西ケ方(にしがほう)駅を過ぎると愛媛県に突入。くねくねと曲がりながら列車は西へと進み、南予の中心都市である宇和島駅にたどり着く。伊達10万石の城下町として栄えた宇和島は、歴史散策が楽しい町。なかでも「宇和島城」(写真5)は全国に12しか現存しない天守のひとつなので、必ず足を運びたい。例年4月に見頃を迎える桜のやわらかなピンクと、唐破風(からはふ)の屋根や白壁が凛々しい天守閣との対比は、これぞ日本の春ともいえる美しさ。
宇和島城のお次は、城から北へ約1.5キロメートル離れた「和霊神社」(写真6)へ参拝。四国でも指折りの大社といわれ、スケールの大きい社殿は荘厳だ。川に架かった太鼓橋の先には、石造りでは日本随一といわれる大きさの鳥居が、参拝者を出迎える。

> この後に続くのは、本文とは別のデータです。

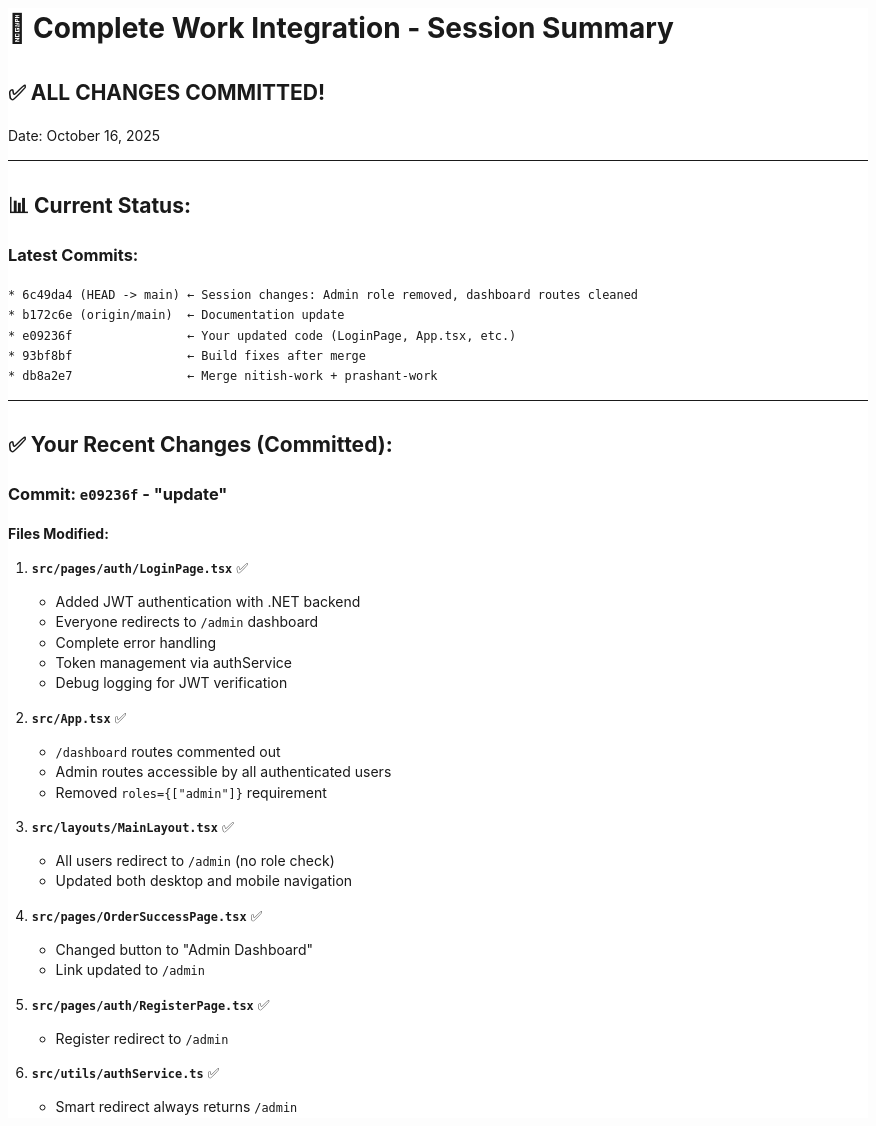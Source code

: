 # 🔄 Complete Work Integration - Session Summary

## ✅ **ALL CHANGES COMMITTED!**

Date: October 16, 2025

---

## 📊 **Current Status:**

### **Latest Commits:**

```
* 6c49da4 (HEAD -> main) ← Session changes: Admin role removed, dashboard routes cleaned
* b172c6e (origin/main)  ← Documentation update
* e09236f                ← Your updated code (LoginPage, App.tsx, etc.)
* 93bf8bf                ← Build fixes after merge
* db8a2e7                ← Merge nitish-work + prashant-work
```

---

## ✅ **Your Recent Changes (Committed):**

### **Commit: `e09236f` - "update"**

**Files Modified:**

1. **`src/pages/auth/LoginPage.tsx`** ✅
   - Added JWT authentication with .NET backend
   - Everyone redirects to `/admin` dashboard
   - Complete error handling
   - Token management via authService
   - Debug logging for JWT verification

2. **`src/App.tsx`** ✅
   - `/dashboard` routes commented out
   - Admin routes accessible by all authenticated users
   - Removed `roles={["admin"]}` requirement

3. **`src/layouts/MainLayout.tsx`** ✅
   - All users redirect to `/admin` (no role check)
   - Updated both desktop and mobile navigation

4. **`src/pages/OrderSuccessPage.tsx`** ✅
   - Changed button to "Admin Dashboard"
   - Link updated to `/admin`

5. **`src/pages/auth/RegisterPage.tsx`** ✅
   - Register redirect to `/admin`

6. **`src/utils/authService.ts`** ✅
   - Smart redirect always returns `/admin`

帰路は「青春18きっぷ」適用外となるが、特急「宇和海」と特急「いしづち」に乗り、坂出駅までびゅーんと北上。乗り込む前にじゃこ天やかまぼこなど、飲み鉄のおともを買うのを忘れずに!
- 「海洋堂ホビートレインかっぱうようよ号」の車内にはかっぱの親子が!
- 「鶴島城」の異名をもつ宇和島城天守閣。宇和島伊達家2代宗利(むねとし)が寛文11年(1671)頃に再建。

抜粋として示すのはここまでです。